(Records from a data source)
*** Begin section ***

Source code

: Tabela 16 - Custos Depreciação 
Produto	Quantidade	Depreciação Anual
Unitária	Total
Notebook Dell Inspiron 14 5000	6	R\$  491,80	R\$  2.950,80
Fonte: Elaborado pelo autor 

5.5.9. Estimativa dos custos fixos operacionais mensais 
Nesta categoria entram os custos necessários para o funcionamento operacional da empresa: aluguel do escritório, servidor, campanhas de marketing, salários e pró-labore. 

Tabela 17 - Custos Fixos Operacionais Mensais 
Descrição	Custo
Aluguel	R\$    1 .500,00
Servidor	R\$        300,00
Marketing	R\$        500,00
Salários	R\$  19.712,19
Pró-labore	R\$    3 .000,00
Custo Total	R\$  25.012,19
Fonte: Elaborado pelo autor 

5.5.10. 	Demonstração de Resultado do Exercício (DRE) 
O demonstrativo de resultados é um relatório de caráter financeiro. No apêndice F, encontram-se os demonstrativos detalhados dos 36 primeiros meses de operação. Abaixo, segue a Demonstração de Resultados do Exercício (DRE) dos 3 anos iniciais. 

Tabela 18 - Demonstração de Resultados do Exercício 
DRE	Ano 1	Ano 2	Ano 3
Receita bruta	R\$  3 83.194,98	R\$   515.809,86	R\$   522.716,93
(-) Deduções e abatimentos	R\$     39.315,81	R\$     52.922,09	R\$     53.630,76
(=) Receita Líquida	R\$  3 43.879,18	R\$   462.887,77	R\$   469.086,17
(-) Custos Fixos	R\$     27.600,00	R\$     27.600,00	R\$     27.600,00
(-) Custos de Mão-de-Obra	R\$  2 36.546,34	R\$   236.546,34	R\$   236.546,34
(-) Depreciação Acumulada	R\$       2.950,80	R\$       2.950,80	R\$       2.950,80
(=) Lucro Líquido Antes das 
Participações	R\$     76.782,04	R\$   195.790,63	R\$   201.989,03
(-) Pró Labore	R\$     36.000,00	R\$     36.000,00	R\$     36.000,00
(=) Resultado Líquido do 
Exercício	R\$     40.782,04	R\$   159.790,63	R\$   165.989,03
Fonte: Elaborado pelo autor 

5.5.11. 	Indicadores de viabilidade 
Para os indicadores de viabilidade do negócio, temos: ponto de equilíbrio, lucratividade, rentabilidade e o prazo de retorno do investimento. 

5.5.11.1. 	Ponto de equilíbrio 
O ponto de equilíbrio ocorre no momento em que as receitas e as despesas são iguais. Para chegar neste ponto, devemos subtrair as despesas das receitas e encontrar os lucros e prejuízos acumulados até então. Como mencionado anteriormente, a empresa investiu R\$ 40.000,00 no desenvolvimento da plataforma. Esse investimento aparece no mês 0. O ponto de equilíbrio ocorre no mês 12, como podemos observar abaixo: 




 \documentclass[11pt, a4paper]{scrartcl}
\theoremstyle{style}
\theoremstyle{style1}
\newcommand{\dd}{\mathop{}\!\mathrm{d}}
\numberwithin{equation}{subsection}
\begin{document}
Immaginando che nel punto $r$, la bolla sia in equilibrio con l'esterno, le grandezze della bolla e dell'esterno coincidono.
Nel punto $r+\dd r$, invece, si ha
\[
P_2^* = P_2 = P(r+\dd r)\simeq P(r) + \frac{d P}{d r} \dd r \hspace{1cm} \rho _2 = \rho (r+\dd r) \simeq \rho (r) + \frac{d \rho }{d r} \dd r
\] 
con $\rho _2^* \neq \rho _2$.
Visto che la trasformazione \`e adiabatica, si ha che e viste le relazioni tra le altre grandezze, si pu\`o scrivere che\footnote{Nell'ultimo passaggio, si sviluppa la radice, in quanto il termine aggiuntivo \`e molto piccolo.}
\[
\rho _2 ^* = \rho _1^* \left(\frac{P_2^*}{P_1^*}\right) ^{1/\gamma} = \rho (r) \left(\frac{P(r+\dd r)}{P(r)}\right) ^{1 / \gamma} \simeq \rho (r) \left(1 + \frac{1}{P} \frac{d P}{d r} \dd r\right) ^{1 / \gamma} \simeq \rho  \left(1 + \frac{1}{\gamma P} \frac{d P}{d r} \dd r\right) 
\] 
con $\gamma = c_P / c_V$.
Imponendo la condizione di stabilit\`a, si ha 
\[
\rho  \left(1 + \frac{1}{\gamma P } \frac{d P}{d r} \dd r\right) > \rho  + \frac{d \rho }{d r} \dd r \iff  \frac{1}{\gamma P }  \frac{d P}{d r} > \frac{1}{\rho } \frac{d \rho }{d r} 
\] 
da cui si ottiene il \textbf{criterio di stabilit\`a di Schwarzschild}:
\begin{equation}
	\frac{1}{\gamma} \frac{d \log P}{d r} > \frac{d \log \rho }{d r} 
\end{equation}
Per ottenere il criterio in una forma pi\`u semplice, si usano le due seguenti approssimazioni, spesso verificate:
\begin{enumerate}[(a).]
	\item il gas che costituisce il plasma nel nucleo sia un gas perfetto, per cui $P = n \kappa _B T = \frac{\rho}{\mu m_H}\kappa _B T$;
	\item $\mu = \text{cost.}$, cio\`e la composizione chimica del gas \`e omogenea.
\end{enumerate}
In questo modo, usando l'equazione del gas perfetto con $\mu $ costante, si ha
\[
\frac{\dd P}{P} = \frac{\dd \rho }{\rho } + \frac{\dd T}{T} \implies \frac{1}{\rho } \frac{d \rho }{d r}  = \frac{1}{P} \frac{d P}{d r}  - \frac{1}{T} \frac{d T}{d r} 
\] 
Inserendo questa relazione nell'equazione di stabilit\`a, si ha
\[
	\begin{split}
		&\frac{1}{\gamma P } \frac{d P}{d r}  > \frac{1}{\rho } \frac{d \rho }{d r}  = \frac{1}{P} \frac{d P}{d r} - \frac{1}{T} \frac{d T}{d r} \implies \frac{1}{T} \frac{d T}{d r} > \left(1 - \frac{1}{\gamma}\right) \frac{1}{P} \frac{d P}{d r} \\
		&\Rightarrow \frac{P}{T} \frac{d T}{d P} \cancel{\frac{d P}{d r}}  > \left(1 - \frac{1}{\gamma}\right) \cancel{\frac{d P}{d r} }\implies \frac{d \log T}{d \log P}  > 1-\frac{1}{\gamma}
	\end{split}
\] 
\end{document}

*** End section ***

Only lines holding the string "theoremstyle" are wanted; gather each one from the entries above.

## SOLUTION TO THIS EXERCISE
\theoremstyle{style}
\theoremstyle{style1}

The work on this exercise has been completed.